> THE TASK
Please return each line of the listing below exactly as written.

════════

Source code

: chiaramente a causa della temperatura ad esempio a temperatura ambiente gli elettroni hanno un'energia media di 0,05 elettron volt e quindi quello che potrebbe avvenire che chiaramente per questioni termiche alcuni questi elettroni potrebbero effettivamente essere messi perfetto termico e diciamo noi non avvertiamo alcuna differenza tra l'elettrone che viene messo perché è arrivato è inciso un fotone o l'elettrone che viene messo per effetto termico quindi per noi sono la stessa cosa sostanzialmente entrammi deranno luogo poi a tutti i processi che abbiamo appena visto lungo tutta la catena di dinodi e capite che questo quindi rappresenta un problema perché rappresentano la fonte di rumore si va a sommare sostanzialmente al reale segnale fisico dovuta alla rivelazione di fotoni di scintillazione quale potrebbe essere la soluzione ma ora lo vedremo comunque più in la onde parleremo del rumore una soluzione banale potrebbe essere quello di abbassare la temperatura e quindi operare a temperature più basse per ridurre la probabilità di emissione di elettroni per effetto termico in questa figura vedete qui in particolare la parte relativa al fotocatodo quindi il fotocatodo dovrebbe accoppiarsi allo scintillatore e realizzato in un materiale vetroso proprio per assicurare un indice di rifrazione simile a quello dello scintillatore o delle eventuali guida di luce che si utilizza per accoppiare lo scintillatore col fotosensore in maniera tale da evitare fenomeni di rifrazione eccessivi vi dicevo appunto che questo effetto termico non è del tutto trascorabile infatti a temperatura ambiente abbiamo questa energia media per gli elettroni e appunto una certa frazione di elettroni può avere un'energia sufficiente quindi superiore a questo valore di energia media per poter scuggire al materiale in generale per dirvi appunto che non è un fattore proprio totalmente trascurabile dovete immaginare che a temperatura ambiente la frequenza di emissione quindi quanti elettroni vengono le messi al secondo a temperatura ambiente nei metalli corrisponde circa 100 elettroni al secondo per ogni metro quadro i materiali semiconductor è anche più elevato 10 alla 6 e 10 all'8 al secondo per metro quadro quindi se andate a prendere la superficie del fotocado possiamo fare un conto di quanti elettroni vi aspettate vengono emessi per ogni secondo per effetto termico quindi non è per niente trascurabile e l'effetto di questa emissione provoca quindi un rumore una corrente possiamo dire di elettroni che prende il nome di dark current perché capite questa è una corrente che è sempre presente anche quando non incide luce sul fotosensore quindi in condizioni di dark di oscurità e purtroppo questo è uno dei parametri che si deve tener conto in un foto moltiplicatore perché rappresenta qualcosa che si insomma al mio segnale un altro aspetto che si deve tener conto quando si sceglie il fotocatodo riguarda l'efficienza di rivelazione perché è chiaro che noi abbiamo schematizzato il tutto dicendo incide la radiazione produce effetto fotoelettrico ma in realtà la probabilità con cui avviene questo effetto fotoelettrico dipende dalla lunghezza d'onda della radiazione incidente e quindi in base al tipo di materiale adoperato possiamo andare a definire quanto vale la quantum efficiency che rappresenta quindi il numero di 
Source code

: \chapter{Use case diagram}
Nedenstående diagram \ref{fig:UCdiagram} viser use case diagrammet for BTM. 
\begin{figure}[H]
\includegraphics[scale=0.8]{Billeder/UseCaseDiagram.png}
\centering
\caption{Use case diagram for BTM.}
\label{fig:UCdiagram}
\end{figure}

════════

> ANSWER SECTION
Source code

: chiaramente a causa della temperatura ad esempio a temperatura ambiente gli elettroni hanno un'energia media di 0,05 elettron volt e quindi quello che potrebbe avvenire che chiaramente per questioni termiche alcuni questi elettroni potrebbero effettivamente essere messi perfetto termico e diciamo noi non avvertiamo alcuna differenza tra l'elettrone che viene messo perché è arrivato è inciso un fotone o l'elettrone che viene messo per effetto termico quindi per noi sono la stessa cosa sostanzialmente entrammi deranno luogo poi a tutti i processi che abbiamo appena visto lungo tutta la catena di dinodi e capite che questo quindi rappresenta un problema perché rappresentano la fonte di rumore si va a sommare sostanzialmente al reale segnale fisico dovuta alla rivelazione di fotoni di scintillazione quale potrebbe essere la soluzione ma ora lo vedremo comunque più in la onde parleremo del rumore una soluzione banale potrebbe essere quello di abbassare la temperatura e quindi operare a temperature più basse per ridurre la probabilità di emissione di elettroni per effetto termico in questa figura vedete qui in particolare la parte relativa al fotocatodo quindi il fotocatodo dovrebbe accoppiarsi allo scintillatore e realizzato in un materiale vetroso proprio per assicurare un indice di rifrazione simile a quello dello scintillatore o delle eventuali guida di luce che si utilizza per accoppiare lo scintillatore col fotosensore in maniera tale da evitare fenomeni di rifrazione eccessivi vi dicevo appunto che questo effetto termico non è del tutto trascorabile infatti a temperatura ambiente abbiamo questa energia media per gli elettroni e appunto una certa frazione di elettroni può avere un'energia sufficiente quindi superiore a questo valore di energia media per poter scuggire al materiale in generale per dirvi appunto che non è un fattore proprio totalmente trascurabile dovete immaginare che a temperatura ambiente la frequenza di emissione quindi quanti elettroni vengono le messi al secondo a temperatura ambiente nei metalli corrisponde circa 100 elettroni al secondo per ogni metro quadro i materiali semiconductor è anche più elevato 10 alla 6 e 10 all'8 al secondo per metro quadro quindi se andate a prendere la superficie del fotocado possiamo fare un conto di quanti elettroni vi aspettate vengono emessi per ogni secondo per effetto termico quindi non è per niente trascurabile e l'effetto di questa emissione provoca quindi un rumore una corrente possiamo dire di elettroni che prende il nome di dark current perché capite questa è una corrente che è sempre presente anche quando non incide luce sul fotosensore quindi in condizioni di dark di oscurità e purtroppo questo è uno dei parametri che si deve tener conto in un foto moltiplicatore perché rappresenta qualcosa che si insomma al mio segnale un altro aspetto che si deve tener conto quando si sceglie il fotocatodo riguarda l'efficienza di rivelazione perché è chiaro che noi abbiamo schematizzato il tutto dicendo incide la radiazione produce effetto fotoelettrico ma in realtà la probabilità con cui avviene questo effetto fotoelettrico dipende dalla lunghezza d'onda della radiazione incidente e quindi in base al tipo di materiale adoperato possiamo andare a definire quanto vale la quantum efficiency che rappresenta quindi il numero di 
Source code

: \chapter{Use case diagram}
Nedenstående diagram \ref{fig:UCdiagram} viser use case diagrammet for BTM. 
\begin{figure}[H]
\includegraphics[scale=0.8]{Billeder/UseCaseDiagram.png}
\centering
\caption{Use case diagram for BTM.}
\label{fig:UCdiagram}
\end{figure}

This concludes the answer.